L’accompagnement thérapeutique en clinique ostéopathique

Publié par francois delcourt  - Catégories :  #recherche et développement, #Biomécanique, #Ostéopathie

Rembrandt. La leçon d’anatomie du docteur Nicolaes Tulp. 1632. La Haye, Cabinet Royal de Peintures Mauritshuis

Rembrandt. La leçon d’anatomie du docteur Nicolaes Tulp. 1632. La Haye, Cabinet Royal de Peintures Mauritshuis

Ceci est une retranscription d’un accompagnement clinique au cours d’une séance d’ostéopathie. Je rentre dans le box clinique, après avoir salué et m’être présenté, je vais m’asseoir au bureau afin de consulter le dossier et laisse l’étudiant finir son bilan (il est dans la région crânienne).

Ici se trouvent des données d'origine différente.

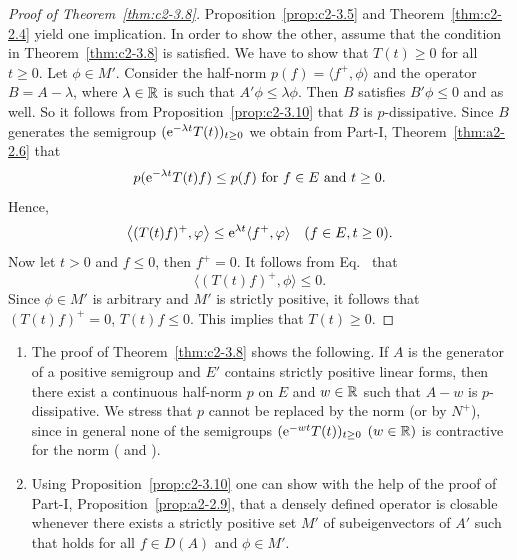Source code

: \begin{proof}[Proof of Theorem~\ref{thm:c2-3.8}]
Proposition~\ref{prop:c2-3.5} and Theorem~\ref{thm:c2-2.4}   yield one implication. 
In order to show the other, assume that the condition in
Theorem~\ref{thm:c2-3.8}   is satisfied. 
We have to show that $T(t) \geq 0$ for all $t \geq 0$.
Let $\phi \in M'$. 
Consider the half-norm $p(f) = \langle f^{+},\phi \rangle$ and the operator $B = A - \lambda$, where $\lambda \in \R$ is such that $A'\phi \leq \lambda\phi$. 
Then $B$ satisfies $B'\phi \leq 0$ and    as well. 
So it follows from Proposition~\ref{prop:c2-3.10}   that $B$ is $p$-dissipative.
Since $B$ generates the semigroup $(\eu^{-\lambda t}T(t))_{t \geq 0}$ we obtain from Part-I, Theorem~\ref{thm:a2-2.6} that 
\[
p(\eu^{-\lambda t}T(t)f) \leq p(f) \text{ for } f \in E \text{ and } t\geq 0 .
\]
Hence,
\begin{equation} \label{eq:c2-3.5}
\left\langle (T(t)f)^{+}, \phi \right\rangle \leq \eu^{\lambda t} \langle f^{+}, \phi \rangle \quad (f \in E, t \geq 0).
\end{equation}
Now let $t > 0$ and $f \leq 0$, then $f^{+} = 0$. 
It follows from  Eq.~ that 
\[
\langle (T(t)f)^{+},\phi \rangle \leq 0 .
\]
Since $\phi \in M'$ is arbitrary and $M'$ is strictly positive, it follows that $(T(t)f)^{+} = 0$, \ie $T(t)f \leq 0$. 
This implies that $T(t) \geq 0$.
\end{proof}
\begin{remark}\label{rem:c2-3.11}
\begin{enumerate}[\upshape (i), wide, labelindent=.25em]%
\item \label{rem:c2-3.11-1}
The proof of Theorem~\ref{thm:c2-3.8}   shows the following. 
If\/ $A$ is the generator of a positive semigroup and $E'$ contains strictly
positive linear forms, then there exist a continuous half-norm $p$ on
$E$ and $w \in \R$ such that $A - w$ is $p$-dissipative. 
We stress that $p$ cannot be replaced by the norm (or by $N^{+}$), since in general none of the semigroups $(\eu^{-wt}T(t))_{t \geq 0}$ $(w \in \R)$ is contractive for the norm (\cf \textcite{derndinger:1984} and \textcite{battydavies:1983}).
\item  \label{rem:c2-3.11-2}
Using Proposition~\ref{prop:c2-3.10}   one can show with the help of the proof of 
Part-I, Proposition~\ref{prop:a2-2.9}, that a densely defined operator is closable whenever
there exists a strictly positive set $M'$ of subeigenvectors of\/ $A'$
such that    holds for all $f \in D(A)$ and $\phi \in M'$.
\end{enumerate}
\end{remark}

La patiente est une femme d’environ 70 ans, venant pour des symptomatologies à type de gonalgies à gauche et de cervicalgies récidivantes. Elle est suivie médicalement sans pathologie particulière mise à part une hypercholestérolémie traitée depuis des années. Les examens complémentaires ne présentent rien de probant si ce n’est une atteinte arthrosique rachidienne moyenne et généralisée. Le suivi thérapeutique ostéopathique en cours s’est fait sur 5 séances à ce jour. La présentation du dialogue est sous forme de script, les didascalies sont en gras italique. 

Enseignant

Je m’interroge sur la progression de la thérapie ostéopathique sur ces quelques séances déjà faites. Le thérapeute est bien loin d’être un mauvais élève, il a validé avec brio son autonomie en intervention clinique face à des patients externes. Je connais ses capacités donc je lui fais confiance quant à la connaissance du dossier de la patiente. L’interroger sur les détails de ce dossier ne ferait que démontrer ses capacités mémorielles, en aucun cas thérapeutiques. Imaginons un ostéopathe confirmé connaissant l’histoire de vie complète de tous ses patients….

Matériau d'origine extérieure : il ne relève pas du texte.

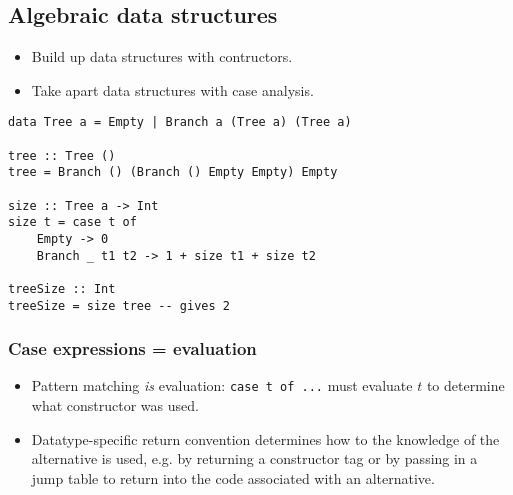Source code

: \documentclass{beamer}
\begin{document}
\subsection{Algebraic data structures}


\begin{frame}[fragile]
    \begin{itemize}
        \item Build up data structures with \alert{contructors}.
        \item Take apart data structures with \alert{case analysis}.
    \end{itemize}

    \begin{lstlisting}
data Tree a = Empty | Branch a (Tree a) (Tree a)

tree :: Tree ()
tree = Branch () (Branch () Empty Empty) Empty

size :: Tree a -> Int
size t = case t of
    Empty -> 0
    Branch _ t1 t2 -> 1 + size t1 + size t2

treeSize :: Int
treeSize = size tree -- gives 2
    \end{lstlisting}
\end{frame}

\begin{frame}
    \frametitle{Case expressions = evaluation}

    \begin{itemize}
        \item Pattern matching \emph{is} evaluation:
            \texttt{case t of ...} must evaluate $t$ to determine what
            constructor was used.
        \item Datatype-specific \alert{return convention} determines how to
            the knowledge of the alternative is used, e.g. by returning a
            constructor tag or by passing in a jump table to return into the
            code associated with an alternative.
    \end{itemize}
\end{frame}
\end{document}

Mon intervention se limite à de l’accompagnement thérapeutique et/ou diagnostique si elle me semble nécessaire à ce jour. Je centre mon intervention sur l’intérêt d’une bonne évolution à la fois clinique et ostéopathique du patient (son état de santé est au centre du dispositif) sans pour autant oublier que le thérapeute est en apprentissage.

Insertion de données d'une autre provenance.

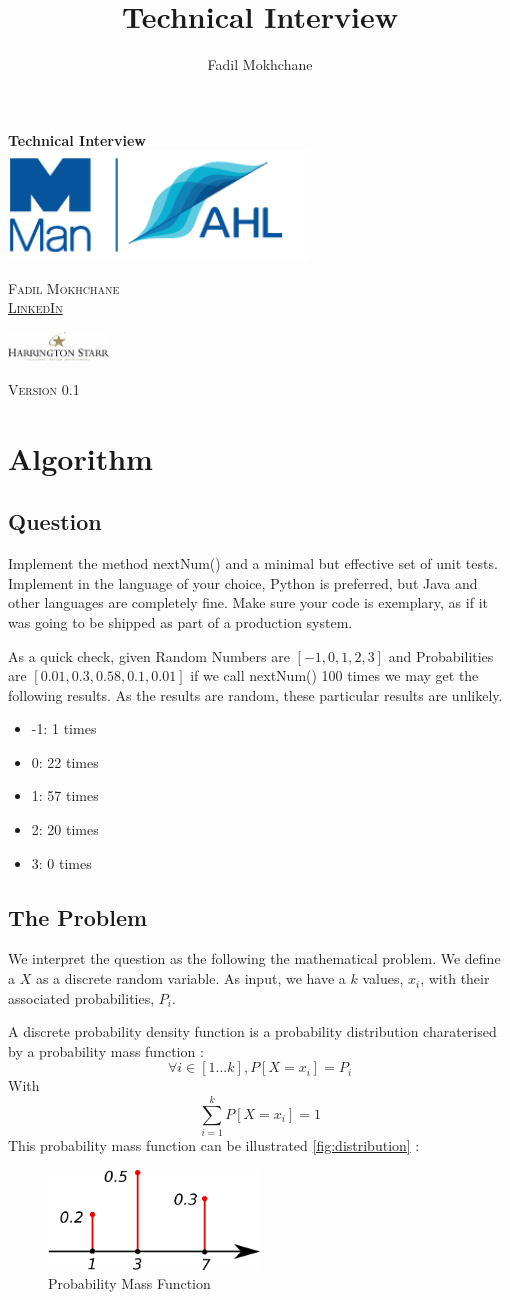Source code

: \documentclass[12pt,a4paper,article]{memoir} %
\title{Technical Interview}
\author{Fadil Mokhchane}
\makeatletter
\newlength\drop
\newcommand*\titleM{\begingroup%
\setlength\drop{0.08\textheight}
\centering
\vspace*{\drop}
{\Huge\bfseries Technical Interview}\\[\baselineskip]
\vfill
\includegraphics[width=0.6\textwidth]{img/logo.png}\par\vspace{1cm}
\vfill
{\Huge\scshape Fadil Mokhchane \\ 
\small \href{https://www.linkedin.com/in/fadil/}{LinkedIn} }\par
\vspace{1cm}
\includegraphics[width=0.2\textwidth]{img/harrington.jpg}\par
\vfill
{\scshape \@date}\par
\vspace*{2\drop}
{\scshape \small Version 0.1}\par
\endgroup}
\makeatother
\begin{document}
\begin{titlingpage}
\titleM
\end{titlingpage}

\newpage
\tableofcontents* %
{}
\listoffigures
\newpage

\chapter{Algorithm}
\section{Question}
Implement the method nextNum() and a minimal but effective set of unit tests. 
Implement in the language of your choice, Python is preferred, but Java and 
other languages are completely fine. 
Make sure your code is exemplary, as if it was going to be shipped as part of a production system.

As a quick check, given Random Numbers are $[-1, 0, 1, 2, 3]$ and 
Probabilities are $[0.01, 0.3, 0.58, 0.1, 0.01]$ if we call nextNum() 100 times 
we may get the following results. As the results are random, these particular results are unlikely.
\begin{itemize}
	\item -1: 1 times 
	\item 0: 22 times
	\item 1: 57 times 
	\item 2: 20 times
	\item 3: 0 times 
\end{itemize}

\section{The Problem}
We interpret the question as the following the mathematical problem. 
We define a $X$ as a discrete random variable. 
As input, we have a $k$ values, $x_i$, with their associated probabilities, $P_i$.

A discrete probability density function is a probability distribution charaterised 
by a probability mass function :
\[
	\forall i \in \left[1 ...  k\right], P\left[ X = x_i \right] = P_i  
\]
With
\[ 
	\sum_{i = 1}^k  P\left[ X = x_i \right]  = 1
\]
This probability mass function can be illustrated \autoref{fig:distribution} :
\begin{figure}[h!]
\begin{center}
\includegraphics[width=0.5\textwidth]{img/distribution.png}
\caption{Probability Mass Function}
\label{fig:distribution}
\end{center}
\end{figure}
\end{document}
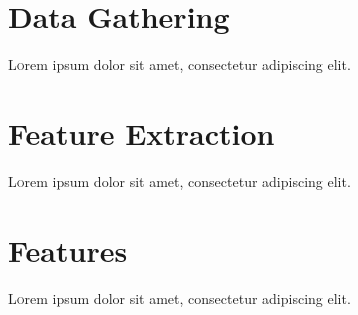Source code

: \section{Data Gathering}

\lettrine[nindent=0em,lines=3]{L} orem ipsum dolor sit amet, consectetur adipiscing elit.
\lipsum[2] %

\section{Feature Extraction}

\lettrine[nindent=0em,lines=3]{L} orem ipsum dolor sit amet, consectetur adipiscing elit.
\lipsum[2] %

\section{Features}

\lettrine[nindent=0em,lines=3]{L} orem ipsum dolor sit amet, consectetur adipiscing elit.
\lipsum[2] %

Ce qui fait que, sauf en cas de danger majeur, je ne me substitue pas à lui afin de traiter la patiente car cela aurait un effet pédagogique dévastateur, contre productif et humiliant (surtout devant la patiente).

comment va l'évolution clinique ?

Thérapeute

Pas mal, j’ai mis des pourcentages sur les critères de jugement depuis la prise en charge pour voir l’évolution au fur et à mesure des séances, l’évolution est plutôt positive. 

Il a, en effet, pris l’initiative de faire des statistiques simples et succincte pour visualiser l’évolution clinique.

Enseignant

Tu trouves quoi aujourd’hui dans la région cervico-céphalique ? 

Thérapeute

Je retrouve une zone ptérique gauche et une base médiane en dysfonction sur plusieurs items, une zone des piliers internes avec un bon MRT frontal, par contre l’occiput est toujours pareil : peu de MRT et peu compliant par rapport à son environnement, en fin de séance, ça va bien mais quand je reteste la séance suivante, ça revient.

L’espace C0C1 reste toujours raide et fermé et peu mobile coté gauche.

J’ai des pertes de mobilité sur la partie thoracique haute à gauche et la zone thyroïdienne et antéro-latérale du cou.

Les cervicalgies et les gonalgies avaient disparues pendant les vacances mais sont revenues depuis peu.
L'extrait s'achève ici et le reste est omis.